INLE, Myanmar: If there should be any textile fitting for faith and devotion, a piece of fine fabric meticulously woven by hand from the delicate fibres of tens of thousands of lotus stems is no doubt one of the top contenders.
“A square metre of this fabric requires at least 20,000 lotus stems and takes a skilled artisan 40 days to produce,” said Myint Thein Htun, owner of the established lotus weaving centre Khit Sunn Yin.
The lotus’ beauty, symbolic of purity of the mind in Buddhism, inspired the devout artisan to turn its delicate filaments into a monk robe – a sacred offering of passionate devotion and purity of the soul. Legend has it that Sa Oo spent one whole year extracting and weaving lotus fibres into an exquisite garment for an abbot she revered.

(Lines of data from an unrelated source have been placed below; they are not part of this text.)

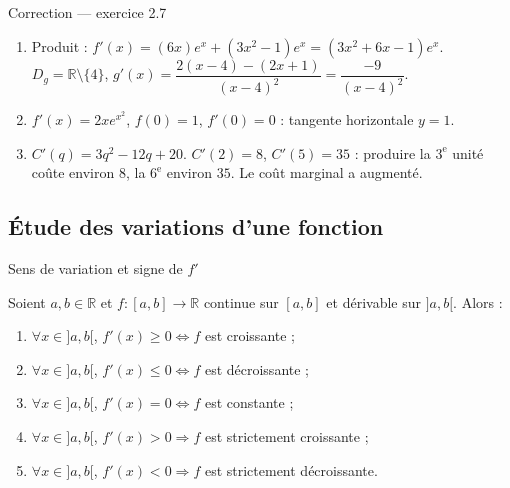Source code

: \documentclass[aspectratio=169,11pt]{beamer}
\newcommand{\R}{\mathbb{R}}
\newcommand{\fonc}[3]{#1\colon #2\to #3}
\begin{document}
\begin{frame}{Correction --- exercice 2.7}
	\begin{definitionbox}[Correction]
		\begin{enumerate}
			\item Produit : $f'(x)=(6x)e^x+(3x^2-1)e^x=(3x^2+6x-1)e^x$.\\
			$D_g=\R\setminus\{4\}$,
			$g'(x)=\dfrac{2(x-4)-(2x+1)}{(x-4)^2}=\dfrac{-9}{(x-4)^2}$.
			\item $f'(x)=2xe^{x^2}$, $f(0)=1$, $f'(0)=0$ : tangente horizontale $y=1$.
			\item $C'(q)=3q^2-12q+20$. $C'(2)=8$, $C'(5)=35$ :
			produire la $3^{\text{e}}$ unité coûte environ $8$, la $6^{\text{e}}$ environ $35$.
			Le coût marginal a augmenté.
		\end{enumerate}
	\end{definitionbox}
\end{frame}

\subsection{Étude des variations d'une fonction}

\begin{frame}{Sens de variation et signe de $f'$}
	\begin{definitionbox}[Proposition]
		Soient $a,b\in\R$ et $\fonc{f}{[a,b]}{\R}$ continue sur $[a,b]$ et dérivable sur $]a,b[$. Alors :
		\begin{enumerate}
			\item $\forall x\in]a,b[$, $f'(x)\ge 0 \iff f$ est croissante ;
			\item $\forall x\in]a,b[$, $f'(x)\le 0 \iff f$ est décroissante ;
			\item $\forall x\in]a,b[$, $f'(x)=0 \iff f$ est constante ;
			\item $\forall x\in]a,b[$, $f'(x)>0 \Rightarrow f$ est strictement croissante ;
			\item $\forall x\in]a,b[$, $f'(x)<0 \Rightarrow f$ est strictement décroissante.
		\end{enumerate}
	\end{definitionbox}
\end{frame}
\end{document}

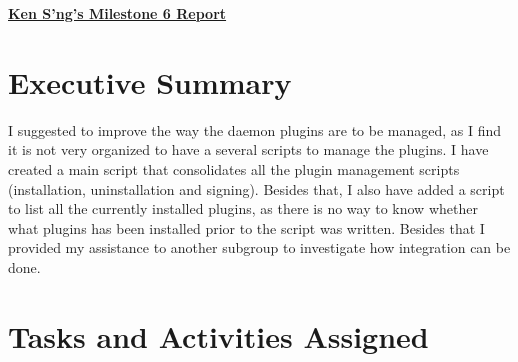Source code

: \pagestyle{headings}

\begin{center}
{\large\textbf{\underline{{Ken S'ng's Milestone 6 Report}}}}
\end{center}

\section*{Executive Summary}

I suggested to improve the way the daemon plugins are to be managed, as I find it is not very organized to have a several scripts to manage the plugins. I have created a main script that consolidates all the plugin management scripts (installation, uninstallation and signing). Besides that, I also have added a script to list all the currently installed plugins, as there is no way to know whether what plugins has been installed prior to the script was written. Besides that I provided my assistance to another subgroup to investigate how integration can be done. 

\section*{Tasks and Activities Assigned}

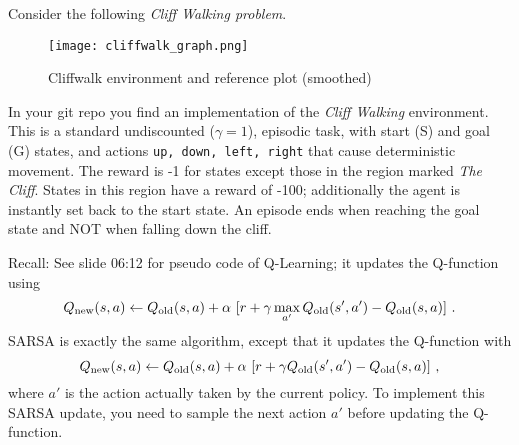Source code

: 

\renewcommand{\course}{Artificial Intelligence}
\renewcommand{\coursepicture}{course_ai}
\renewcommand{\coursedate}{Winter 2019}
\renewcommand{\exnum}{4}

\exercises
{}
\exercisestitle



Consider the following \textit{Cliff Walking problem}.

\begin{figure}[ht]
	\centering
        \texttt{[image: cliffwalk\_graph.png]}
        \caption{Cliffwalk environment and reference plot (smoothed)}
\end{figure}

\noindent
In your git repo you find an implementation of the \emph{Cliff
  Walking} environment. This is a standard undiscounted ($\gamma =
1$), episodic task, with start (S) and goal (G) states, and 
actions \texttt{up, down, left, right} that cause deterministic movement.
The reward is -1 for states except those in the region marked
\textit{The Cliff}. States in this region have a reward of -100; additionally the agent is instantly set back to the start state. An episode ends when
reaching the goal state and NOT when falling down the cliff.

Recall: See slide 06:12 for pseudo code of Q-Learning; it updates the Q-function using
$$
Q_{\text{new}}(s,a) \gets Q_{\text{old}}(s,a)
 + \alpha~ [r + \gamma \max_{a'} Q_{\text{old}}(s',a') - Q_{\text{old}}(s,a)] ~.$$
SARSA is exactly the same algorithm, except that it updates the Q-function with
$$Q_{\text{new}}(s,a) \gets Q_{\text{old}}(s,a)
 + \alpha~ [r + \gamma Q_{\text{old}}(s',a') - Q_{\text{old}}(s,a)] ~,$$
where $a'$ is the action actually taken by the current policy. To implement this SARSA update, you need to sample the next action $a'$ before updating the Q-function.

“The stem is long and fresh in deep water but short and weak in shallow areas,” said Myint Thein Htun. His family has been making lotus fabric for four generations and is renowned for its expertise in the craft.
“If we harvest in the dry season when the mud is less fertile, the stem won’t be strong enough.”
After the harvest, each stem is gently cut with a fine blade and carefully pulled apart to expose the delicate fibres within. These almost transparent filaments are then rolled on a moist surface into a thread.